## Your objective
In the data below, which lines hold "equipment"? Copy every one.

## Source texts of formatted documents
-.-.-

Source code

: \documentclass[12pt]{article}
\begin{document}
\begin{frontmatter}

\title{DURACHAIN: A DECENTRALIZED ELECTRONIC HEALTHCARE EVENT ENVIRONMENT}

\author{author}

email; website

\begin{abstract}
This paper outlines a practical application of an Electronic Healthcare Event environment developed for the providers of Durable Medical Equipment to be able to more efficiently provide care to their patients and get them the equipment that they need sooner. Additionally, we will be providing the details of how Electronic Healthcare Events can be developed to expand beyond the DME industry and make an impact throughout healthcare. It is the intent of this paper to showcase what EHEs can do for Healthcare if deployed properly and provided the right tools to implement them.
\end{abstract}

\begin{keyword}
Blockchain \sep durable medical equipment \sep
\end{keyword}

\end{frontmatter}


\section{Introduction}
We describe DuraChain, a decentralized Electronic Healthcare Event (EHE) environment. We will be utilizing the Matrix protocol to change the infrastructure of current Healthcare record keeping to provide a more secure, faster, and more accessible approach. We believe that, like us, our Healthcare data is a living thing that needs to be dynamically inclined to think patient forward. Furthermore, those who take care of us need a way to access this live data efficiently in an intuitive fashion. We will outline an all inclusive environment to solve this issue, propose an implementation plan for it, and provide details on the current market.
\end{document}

-.-.-

## Written solution
This paper outlines a practical application of an Electronic Healthcare Event environment developed for the providers of Durable Medical Equipment to be able to more efficiently provide care to their patients and get them the equipment that they need sooner. Additionally, we will be providing the details of how Electronic Healthcare Events can be developed to expand beyond the DME industry and make an impact throughout healthcare. It is the intent of this paper to showcase what EHEs can do for Healthcare if deployed properly and provided the right tools to implement them.
Blockchain \sep durable medical equipment \sep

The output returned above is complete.